> **What the task requires**
Please print every record exactly as it stands, leaving out the pictures.

> **Information shown**
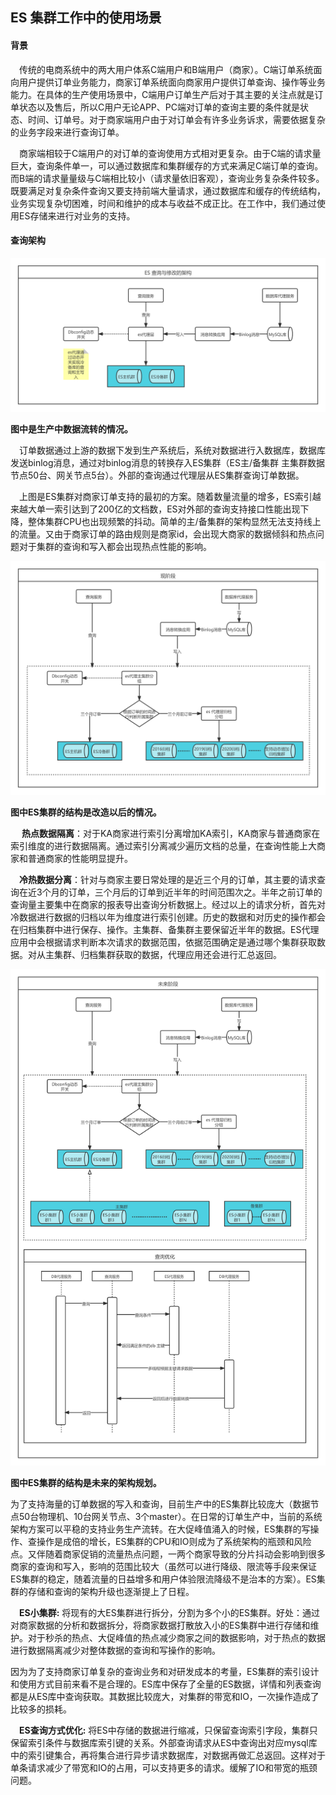 ## ES 集群工作中的使用场景

#### 背景

&ensp;&ensp;传统的电商系统中的两大用户体系C端用户和B端用户（商家）。C端订单系统面向用户提供订单业务能力，商家订单系统面向商家用户提供订单查询、操作等业务能力。在具体的生产使用场景中，C端用户订单生产后对于其主要的关注点就是订单状态以及售后，所以C用户无论APP、PC端对订单的查询主要的条件就是状态、时间、订单号。对于商家端用户由于对订单会有许多业务诉求，需要依据复杂的业务字段来进行查询订单。  

&ensp;&ensp;商家端相较于C端用户的对订单的查询使用方式相对更复杂。由于C端的请求量巨大，查询条件单一，可以通过数据库和集群缓存的方式来满足C端订单的查询。而B端的请求量量级与C端相比较小（请求量依旧客观），查询业务复杂条件较多。既要满足对复杂条件查询又要支持前端大量请求，通过数据库和缓存的传统结构，业务实现复杂切困难，时间和维护的成本与收益不成正比。在工作中，我们通过使用ES存储来进行对业务的支持。

#### 查询架构

![avatar](https://github.com/craftlook/Note/blob/master/image/es/ES-oldstructure.png)

**图中是生产中数据流转的情况。**

&ensp;&ensp;订单数据通过上游的数据下发到生产系统后，系统对数据进行入数据库，数据库发送binlog消息，通过对binlog消息的转换存入ES集群（ES主/备集群 主集群数据节点50台、网关节点5台）。外部的查询通过代理层从ES集群查询订单数据。

&ensp;&ensp;上图是ES集群对商家订单支持的最初的方案。随着数量流量的增多，ES索引越来越大单一索引达到了200亿的文档数，ES对外部的查询支持接口性能出现下降，整体集群CPU也出现频繁的抖动。简单的主/备集群的架构显然无法支持线上的流量。又由于商家订单的路由规则是商家id，会出现大商家的数据倾斜和热点问题对于集群的查询和写入都会出现热点性能的影响。

![avatar](https://github.com/craftlook/Note/blob/master/image/es/ES-nowstructure.png)

**图中ES集群的结构是改造以后的情况。**

&ensp;&ensp; **热点数据隔离**：对于KA商家进行索引分离增加KA索引，KA商家与普通商家在索引维度的进行数据隔离。通过索引分离减少遍历文档的总量，在查询性能上大商家和普通商家的性能明显提升。

&ensp;&ensp;**冷热数据分离**：针对与商家主要日常处理的是近三个月的订单，其主要的请求查询在近3个月的订单，三个月后的订单到近半年的时间范围次之。半年之前订单的查询量主要集中在商家的报表导出查询分析数据上。经过以上的请求分析，首先对冷数据进行数据的归档以年为维度进行索引创建。历史的数据和对历史的操作都会在归档集群中进行保存、操作。主集群、备集群主要保留近半年的数据。ES代理应用中会根据请求判断本次请求的数据范围，依据范围确定是通过哪个集群获取数据。对从主集群、归档集群获取的数据，代理应用还会进行汇总返回。

![avatar](https://github.com/craftlook/Note/blob/master/image/es/ES-furstructure.png)

**图中ES集群的结构是未来的架构规划。**

为了支持海量的订单数据的写入和查询，目前生产中的ES集群比较庞大（数据节点50台物理机、10台网关节点、3个master）。在日常的订单生产中，当前的系统架构方案可以平稳的支持业务生产流转。在大促峰值涌入的时候，ES集群的写操作、查操作是成倍的增长，ES集群的CPU和IO则成为了系统架构的瓶颈和风险点。又伴随着商家促销的流量热点问题，一两个商家导致的分片抖动会影响到很多商家的查询和写入，影响的范围比较大（虽然可以进行降级、限流等手段来保证ES集群的稳定，随着流量的日益增多和用户体验限流降级不是治本的方案）。ES集群的存储和查询的架构升级也逐渐提上了日程。

&ensp;&ensp;**ES小集群:**  将现有的大ES集群进行拆分，分割为多个小的ES集群。好处：通过对商家数据的分析和数据拆分，将商家数据打散放入小的ES集群中进行存储和维护。对于秒杀的热点、大促峰值的热点减少商家之间的数据影响，对于热点的数据进行数据隔离减少对整体数据的查询和写操作的影响。

因为为了支持商家订单复杂的查询业务和对研发成本的考量，ES集群的索引设计和使用方式目前来看不是合理的。ES库中保存了全量的ES数据，详情和列表查询都是从ES库中查询获取。其数据比较庞大，对集群的带宽和IO，一次操作造成了比较多的损耗。

&ensp;&ensp;**ES查询方式优化:** 将ES中存储的数据进行缩减，只保留查询索引字段，集群只保留索引条件与数据库索引键的关系。外部查询请求从ES中查询出对应mysql库中的索引键集合，再将集合进行异步请求数据库，对数据再做汇总返回。这样对于单条请求减少了带宽和IO的占用，可以支持更多的请求。缓解了IO和带宽的瓶颈问题。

> **Output**
 ## ES 集群工作中的使用场景

#### 背景

&ensp;&ensp;传统的电商系统中的两大用户体系C端用户和B端用户（商家）。C端订单系统面向用户提供订单业务能力，商家订单系统面向商家用户提供订单查询、操作等业务能力。在具体的生产使用场景中，C端用户订单生产后对于其主要的关注点就是订单状态以及售后，所以C用户无论APP、PC端对订单的查询主要的条件就是状态、时间、订单号。对于商家端用户由于对订单会有许多业务诉求，需要依据复杂的业务字段来进行查询订单。  

&ensp;&ensp;商家端相较于C端用户的对订单的查询使用方式相对更复杂。由于C端的请求量巨大，查询条件单一，可以通过数据库和集群缓存的方式来满足C端订单的查询。而B端的请求量量级与C端相比较小（请求量依旧客观），查询业务复杂条件较多。既要满足对复杂条件查询又要支持前端大量请求，通过数据库和缓存的传统结构，业务实现复杂切困难，时间和维护的成本与收益不成正比。在工作中，我们通过使用ES存储来进行对业务的支持。

#### 查询架构

![avatar](https://github.com/craftlook/Note/blob/master/image/es/ES-oldstructure.png)

**图中是生产中数据流转的情况。**

&ensp;&ensp;订单数据通过上游的数据下发到生产系统后，系统对数据进行入数据库，数据库发送binlog消息，通过对binlog消息的转换存入ES集群（ES主/备集群 主集群数据节点50台、网关节点5台）。外部的查询通过代理层从ES集群查询订单数据。

&ensp;&ensp;上图是ES集群对商家订单支持的最初的方案。随着数量流量的增多，ES索引越来越大单一索引达到了200亿的文档数，ES对外部的查询支持接口性能出现下降，整体集群CPU也出现频繁的抖动。简单的主/备集群的架构显然无法支持线上的流量。又由于商家订单的路由规则是商家id，会出现大商家的数据倾斜和热点问题对于集群的查询和写入都会出现热点性能的影响。

![avatar](https://github.com/craftlook/Note/blob/master/image/es/ES-nowstructure.png)

**图中ES集群的结构是改造以后的情况。**

&ensp;&ensp; **热点数据隔离**：对于KA商家进行索引分离增加KA索引，KA商家与普通商家在索引维度的进行数据隔离。通过索引分离减少遍历文档的总量，在查询性能上大商家和普通商家的性能明显提升。

&ensp;&ensp;**冷热数据分离**：针对与商家主要日常处理的是近三个月的订单，其主要的请求查询在近3个月的订单，三个月后的订单到近半年的时间范围次之。半年之前订单的查询量主要集中在商家的报表导出查询分析数据上。经过以上的请求分析，首先对冷数据进行数据的归档以年为维度进行索引创建。历史的数据和对历史的操作都会在归档集群中进行保存、操作。主集群、备集群主要保留近半年的数据。ES代理应用中会根据请求判断本次请求的数据范围，依据范围确定是通过哪个集群获取数据。对从主集群、归档集群获取的数据，代理应用还会进行汇总返回。

![avatar](https://github.com/craftlook/Note/blob/master/image/es/ES-furstructure.png)

**图中ES集群的结构是未来的架构规划。**

为了支持海量的订单数据的写入和查询，目前生产中的ES集群比较庞大（数据节点50台物理机、10台网关节点、3个master）。在日常的订单生产中，当前的系统架构方案可以平稳的支持业务生产流转。在大促峰值涌入的时候，ES集群的写操作、查操作是成倍的增长，ES集群的CPU和IO则成为了系统架构的瓶颈和风险点。又伴随着商家促销的流量热点问题，一两个商家导致的分片抖动会影响到很多商家的查询和写入，影响的范围比较大（虽然可以进行降级、限流等手段来保证ES集群的稳定，随着流量的日益增多和用户体验限流降级不是治本的方案）。ES集群的存储和查询的架构升级也逐渐提上了日程。

&ensp;&ensp;**ES小集群:**  将现有的大ES集群进行拆分，分割为多个小的ES集群。好处：通过对商家数据的分析和数据拆分，将商家数据打散放入小的ES集群中进行存储和维护。对于秒杀的热点、大促峰值的热点减少商家之间的数据影响，对于热点的数据进行数据隔离减少对整体数据的查询和写操作的影响。

因为为了支持商家订单复杂的查询业务和对研发成本的考量，ES集群的索引设计和使用方式目前来看不是合理的。ES库中保存了全量的ES数据，详情和列表查询都是从ES库中查询获取。其数据比较庞大，对集群的带宽和IO，一次操作造成了比较多的损耗。

&ensp;&ensp;**ES查询方式优化:** 将ES中存储的数据进行缩减，只保留查询索引字段，集群只保留索引条件与数据库索引键的关系。外部查询请求从ES中查询出对应mysql库中的索引键集合，再将集合进行异步请求数据库，对数据再做汇总返回。这样对于单条请求减少了带宽和IO的占用，可以支持更多的请求。缓解了IO和带宽的瓶颈问题。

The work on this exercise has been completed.